Tribunal Administratif de Dijon — Décision N° TA21-2402186

mardi 3 décembre 2024

JuridictionTribunal Administratif de Dijon
SectionTribunal Administratif de Dijon
N° DossierTA21-2402186
TypeDécision
RecoursExcès de pouvoir
PublicationC
Avocat requérantGOURINAT DAVID

Texte intégral

Vu la procédure suivante :

Par une requête et un mémoire, enregistrés les 5 juillet et 4 septembre 2024, Mme C D, représentée par Me Buvat, demande au juge des référés, sur le fondement de l'article R. 532-1 du code de justice administrative, d'ordonner une expertise aux fins de déterminer les préjudices subis consécutivement au cancer du sein contracté depuis son recrutement en qualité d'infirmière par le centre hospitalier universitaire (CHU) de Dijon.

Mme D soutient que :

- elle a été recrutée par le CHU de Dijon en 2015, puis titularisée en qualité d'infirmière en 2008 ;

- elle a été affectée dans le service de chirurgie digestive en service de nuit dans lequel elle a été exposée à des radiations ionisantes et à de l'oxyde d'éthylène ;

- en avril 2012, un cancer du sein lui a été diagnostiqué ;

- elle a été placée en position de congé longue maladie du 30 avril 2012 au 29 juillet 2013 puis a repris ses fonctions à temps partiel thérapeutique jusqu'en octobre 2016, date à laquelle elle a présenté des métastases aux poumons ;

- elle a été placée en position de congé de longue durée du 27 octobre 2016 au 12 novembre 2017, puis a repris ses fonctions à temps partiel thérapeutique ;

- du 18 janvier 2018 au 17 janvier 2019, elle a de nouveau été placée en position de congé de longue durée puis a repris ses fonctions à temps partiel thérapeutique ;

- le 18 septembre 2019 et le 20 mai 2020, son congé de longue durée a été renouvelé ;

- elle a travaillé à temps partiel thérapeutique entre novembre 2021 et novembre 2022 ;

- depuis lors, elle n'est plus en mesure d'assurer ses fonctions ;

- suivant l'avis du comité médical, son employeur a reconnu, par une décision du 29 mai 2024, l'imputabilité au service de son cancer au titre des maladies professionnelles hors tableau ainsi qu'un taux d'incapacité permanente partielle de 85% ;

- elle a bénéficié d'une allocation temporaire d'invalidité, cependant, celle-ci n'est pas en mesure de réparer l'intégralité des préjudices subis ;

- l'existence d'une faute éventuelle de son employeur sera débattue devant le juge du fond ;

- une expertise judiciaire est nécessaire afin de déterminer l'ensemble de ses préjudices, tant patrimoniaux qu'extrapatrimoniaux, temporaires que permanents ;

Par un mémoire en défense, enregistré le 3 septembre 2024, le CHU de Dijon, représenté par Me Gourinat :

1°) ne s'oppose pas à la demande d'expertise ;

2°) demande au tribunal d'exclure de la mission de l'expert le poste de préjudice relatif à l'incidence professionnelle.

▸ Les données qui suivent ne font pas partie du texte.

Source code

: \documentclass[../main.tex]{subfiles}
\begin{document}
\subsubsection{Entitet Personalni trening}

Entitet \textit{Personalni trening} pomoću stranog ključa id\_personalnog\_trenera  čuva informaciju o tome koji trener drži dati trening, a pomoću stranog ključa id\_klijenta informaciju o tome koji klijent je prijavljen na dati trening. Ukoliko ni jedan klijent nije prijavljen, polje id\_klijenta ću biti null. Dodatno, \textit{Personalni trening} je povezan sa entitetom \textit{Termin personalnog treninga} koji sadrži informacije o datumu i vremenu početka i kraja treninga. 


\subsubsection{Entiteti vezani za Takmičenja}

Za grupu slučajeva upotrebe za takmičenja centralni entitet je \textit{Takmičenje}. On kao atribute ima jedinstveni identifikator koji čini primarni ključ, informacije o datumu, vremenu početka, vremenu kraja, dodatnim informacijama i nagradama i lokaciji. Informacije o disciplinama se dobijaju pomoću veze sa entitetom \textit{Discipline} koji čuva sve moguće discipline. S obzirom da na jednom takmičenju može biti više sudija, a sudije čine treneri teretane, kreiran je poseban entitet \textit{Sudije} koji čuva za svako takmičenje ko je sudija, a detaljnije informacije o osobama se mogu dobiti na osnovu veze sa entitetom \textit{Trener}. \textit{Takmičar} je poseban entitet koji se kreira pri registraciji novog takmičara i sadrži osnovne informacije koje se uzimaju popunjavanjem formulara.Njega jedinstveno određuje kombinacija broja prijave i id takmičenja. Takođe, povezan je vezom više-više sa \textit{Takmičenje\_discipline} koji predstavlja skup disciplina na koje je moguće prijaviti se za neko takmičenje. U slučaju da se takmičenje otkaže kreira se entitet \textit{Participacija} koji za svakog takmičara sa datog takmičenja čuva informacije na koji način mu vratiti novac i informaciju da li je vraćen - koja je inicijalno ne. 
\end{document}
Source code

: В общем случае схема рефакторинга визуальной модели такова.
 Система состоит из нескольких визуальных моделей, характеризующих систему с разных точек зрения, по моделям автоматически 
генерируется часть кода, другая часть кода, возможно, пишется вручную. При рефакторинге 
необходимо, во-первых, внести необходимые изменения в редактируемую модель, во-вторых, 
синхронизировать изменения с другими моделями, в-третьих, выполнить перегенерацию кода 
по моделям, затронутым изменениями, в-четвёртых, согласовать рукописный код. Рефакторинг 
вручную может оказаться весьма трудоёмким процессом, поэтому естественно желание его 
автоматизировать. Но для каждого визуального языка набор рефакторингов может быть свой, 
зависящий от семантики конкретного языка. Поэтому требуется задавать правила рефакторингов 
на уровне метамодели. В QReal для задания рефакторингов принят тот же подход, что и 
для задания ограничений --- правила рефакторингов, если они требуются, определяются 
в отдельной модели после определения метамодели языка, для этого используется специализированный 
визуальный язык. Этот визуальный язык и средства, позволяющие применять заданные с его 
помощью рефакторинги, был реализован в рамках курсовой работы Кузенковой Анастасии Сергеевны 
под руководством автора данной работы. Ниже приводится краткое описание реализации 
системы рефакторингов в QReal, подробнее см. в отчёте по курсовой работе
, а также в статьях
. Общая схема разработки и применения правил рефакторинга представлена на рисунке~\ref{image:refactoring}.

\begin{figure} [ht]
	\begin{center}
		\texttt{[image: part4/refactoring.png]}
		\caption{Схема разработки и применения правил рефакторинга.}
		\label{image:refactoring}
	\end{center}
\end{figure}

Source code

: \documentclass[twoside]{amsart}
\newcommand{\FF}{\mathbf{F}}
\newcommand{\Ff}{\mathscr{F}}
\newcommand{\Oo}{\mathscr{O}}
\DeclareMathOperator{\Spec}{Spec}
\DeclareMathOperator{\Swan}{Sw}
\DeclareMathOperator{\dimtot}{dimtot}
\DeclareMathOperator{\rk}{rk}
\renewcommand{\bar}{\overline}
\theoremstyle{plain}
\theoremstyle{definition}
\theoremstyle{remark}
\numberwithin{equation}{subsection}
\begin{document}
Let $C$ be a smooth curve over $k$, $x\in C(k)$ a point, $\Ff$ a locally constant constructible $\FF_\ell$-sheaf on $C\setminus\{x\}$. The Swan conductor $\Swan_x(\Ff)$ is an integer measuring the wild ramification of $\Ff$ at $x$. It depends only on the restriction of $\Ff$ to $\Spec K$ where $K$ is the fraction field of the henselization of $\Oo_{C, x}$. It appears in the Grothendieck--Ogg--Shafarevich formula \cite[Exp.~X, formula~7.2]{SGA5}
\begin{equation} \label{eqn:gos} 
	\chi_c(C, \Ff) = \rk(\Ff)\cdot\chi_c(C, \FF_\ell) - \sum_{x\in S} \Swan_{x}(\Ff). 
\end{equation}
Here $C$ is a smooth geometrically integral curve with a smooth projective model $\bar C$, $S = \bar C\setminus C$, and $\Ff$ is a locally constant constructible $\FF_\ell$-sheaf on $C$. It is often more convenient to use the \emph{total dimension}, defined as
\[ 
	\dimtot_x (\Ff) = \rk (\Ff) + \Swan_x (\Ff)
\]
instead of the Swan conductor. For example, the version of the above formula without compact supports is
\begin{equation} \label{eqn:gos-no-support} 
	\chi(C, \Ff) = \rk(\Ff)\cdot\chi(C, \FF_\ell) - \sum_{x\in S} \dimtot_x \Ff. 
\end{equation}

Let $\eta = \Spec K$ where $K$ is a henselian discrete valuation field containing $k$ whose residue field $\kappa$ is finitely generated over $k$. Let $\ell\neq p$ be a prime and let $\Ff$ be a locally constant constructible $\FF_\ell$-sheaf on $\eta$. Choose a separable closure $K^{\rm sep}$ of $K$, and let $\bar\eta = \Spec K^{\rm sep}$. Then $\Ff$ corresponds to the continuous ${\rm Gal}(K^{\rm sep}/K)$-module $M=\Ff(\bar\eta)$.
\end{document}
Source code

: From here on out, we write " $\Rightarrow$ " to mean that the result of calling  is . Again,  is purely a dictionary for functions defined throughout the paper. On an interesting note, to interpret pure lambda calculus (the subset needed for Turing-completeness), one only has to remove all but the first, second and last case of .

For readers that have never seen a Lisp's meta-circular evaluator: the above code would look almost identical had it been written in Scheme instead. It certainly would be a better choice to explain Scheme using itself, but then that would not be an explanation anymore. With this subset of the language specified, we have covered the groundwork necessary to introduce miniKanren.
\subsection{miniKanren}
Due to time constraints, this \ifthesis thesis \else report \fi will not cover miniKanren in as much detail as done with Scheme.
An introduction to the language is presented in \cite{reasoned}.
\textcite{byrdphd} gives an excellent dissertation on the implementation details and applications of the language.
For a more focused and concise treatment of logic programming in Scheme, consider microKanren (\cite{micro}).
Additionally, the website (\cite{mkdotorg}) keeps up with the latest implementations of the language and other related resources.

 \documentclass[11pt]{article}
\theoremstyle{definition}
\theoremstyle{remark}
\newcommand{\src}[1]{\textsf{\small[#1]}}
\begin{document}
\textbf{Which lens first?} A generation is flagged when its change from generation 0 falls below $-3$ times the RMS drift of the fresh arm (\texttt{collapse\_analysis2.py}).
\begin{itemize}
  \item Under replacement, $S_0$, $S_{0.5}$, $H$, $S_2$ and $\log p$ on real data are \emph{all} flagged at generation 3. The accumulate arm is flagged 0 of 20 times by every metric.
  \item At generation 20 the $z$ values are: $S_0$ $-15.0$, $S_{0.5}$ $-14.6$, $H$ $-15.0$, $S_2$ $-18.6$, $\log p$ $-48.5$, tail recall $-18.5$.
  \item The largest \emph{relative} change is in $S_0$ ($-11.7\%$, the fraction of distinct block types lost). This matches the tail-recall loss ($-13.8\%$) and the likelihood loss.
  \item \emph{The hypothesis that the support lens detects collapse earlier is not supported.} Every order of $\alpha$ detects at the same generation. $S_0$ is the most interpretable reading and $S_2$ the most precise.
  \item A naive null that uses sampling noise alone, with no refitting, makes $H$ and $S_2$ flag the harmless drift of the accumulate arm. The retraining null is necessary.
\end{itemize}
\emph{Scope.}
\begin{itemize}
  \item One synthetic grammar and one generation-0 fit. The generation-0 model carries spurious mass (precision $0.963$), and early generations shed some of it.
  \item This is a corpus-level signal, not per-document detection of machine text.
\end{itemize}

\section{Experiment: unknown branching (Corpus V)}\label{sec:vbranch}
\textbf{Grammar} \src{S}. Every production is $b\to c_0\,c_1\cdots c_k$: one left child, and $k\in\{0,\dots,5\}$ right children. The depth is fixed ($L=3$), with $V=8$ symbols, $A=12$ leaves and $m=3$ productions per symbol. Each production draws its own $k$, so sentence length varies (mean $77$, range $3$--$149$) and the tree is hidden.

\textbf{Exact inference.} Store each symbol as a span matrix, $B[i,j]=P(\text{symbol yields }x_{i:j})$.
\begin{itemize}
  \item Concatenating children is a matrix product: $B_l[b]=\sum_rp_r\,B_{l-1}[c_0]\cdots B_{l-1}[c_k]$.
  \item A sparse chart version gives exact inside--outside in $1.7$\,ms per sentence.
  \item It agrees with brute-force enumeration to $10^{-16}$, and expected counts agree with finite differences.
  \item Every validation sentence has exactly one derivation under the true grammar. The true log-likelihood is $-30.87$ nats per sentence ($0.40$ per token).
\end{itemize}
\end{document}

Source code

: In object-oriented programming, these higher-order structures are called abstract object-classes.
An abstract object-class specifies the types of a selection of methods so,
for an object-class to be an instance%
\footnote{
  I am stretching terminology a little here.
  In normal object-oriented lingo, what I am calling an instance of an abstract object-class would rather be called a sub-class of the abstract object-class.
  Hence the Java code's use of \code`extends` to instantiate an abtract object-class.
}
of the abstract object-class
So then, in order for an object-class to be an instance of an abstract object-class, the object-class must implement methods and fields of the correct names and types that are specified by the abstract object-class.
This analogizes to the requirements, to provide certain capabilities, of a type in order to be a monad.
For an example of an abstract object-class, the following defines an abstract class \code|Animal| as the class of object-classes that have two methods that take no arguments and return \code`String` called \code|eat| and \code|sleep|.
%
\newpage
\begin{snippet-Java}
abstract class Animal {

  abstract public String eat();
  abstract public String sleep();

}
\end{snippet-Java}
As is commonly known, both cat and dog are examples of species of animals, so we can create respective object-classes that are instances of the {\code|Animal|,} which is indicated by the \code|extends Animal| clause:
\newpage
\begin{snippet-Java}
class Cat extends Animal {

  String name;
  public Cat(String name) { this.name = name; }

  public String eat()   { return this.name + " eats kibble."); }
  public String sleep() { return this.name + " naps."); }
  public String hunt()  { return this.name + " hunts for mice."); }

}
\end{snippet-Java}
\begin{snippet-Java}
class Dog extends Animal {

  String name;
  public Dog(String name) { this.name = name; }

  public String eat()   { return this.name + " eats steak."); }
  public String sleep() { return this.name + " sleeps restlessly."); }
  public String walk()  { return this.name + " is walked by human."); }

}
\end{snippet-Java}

Le CHU de Dijon soutient qu'en l'absence de faute de l'employeur, l'expertise ne devra pas porter sur ce poste de préjudice dans la mesure où il est réparé par la rente viagère d'invalidité ou l'allocation temporaire d'invalidité.

Vu :

- les pièces de procédure établissant que la requête a été notifiée à la personne mise en cause ;

- les autres pièces du dossier.

Vu le code de justice administrative.

Le président du tribunal a désigné M. Boissy, vice-président, en application de l'article

L. 511-2 du code de justice administrative.

Considérant ce qui suit :

Sur la demande d'expertise :

1. Aux termes de l'article R. 532-1 du code de justice administrative : " Le juge des référés peut, sur simple requête et même en l'absence de décision administrative préalable, prescrire toute mesure utile d'expertise ou d'instruction () ".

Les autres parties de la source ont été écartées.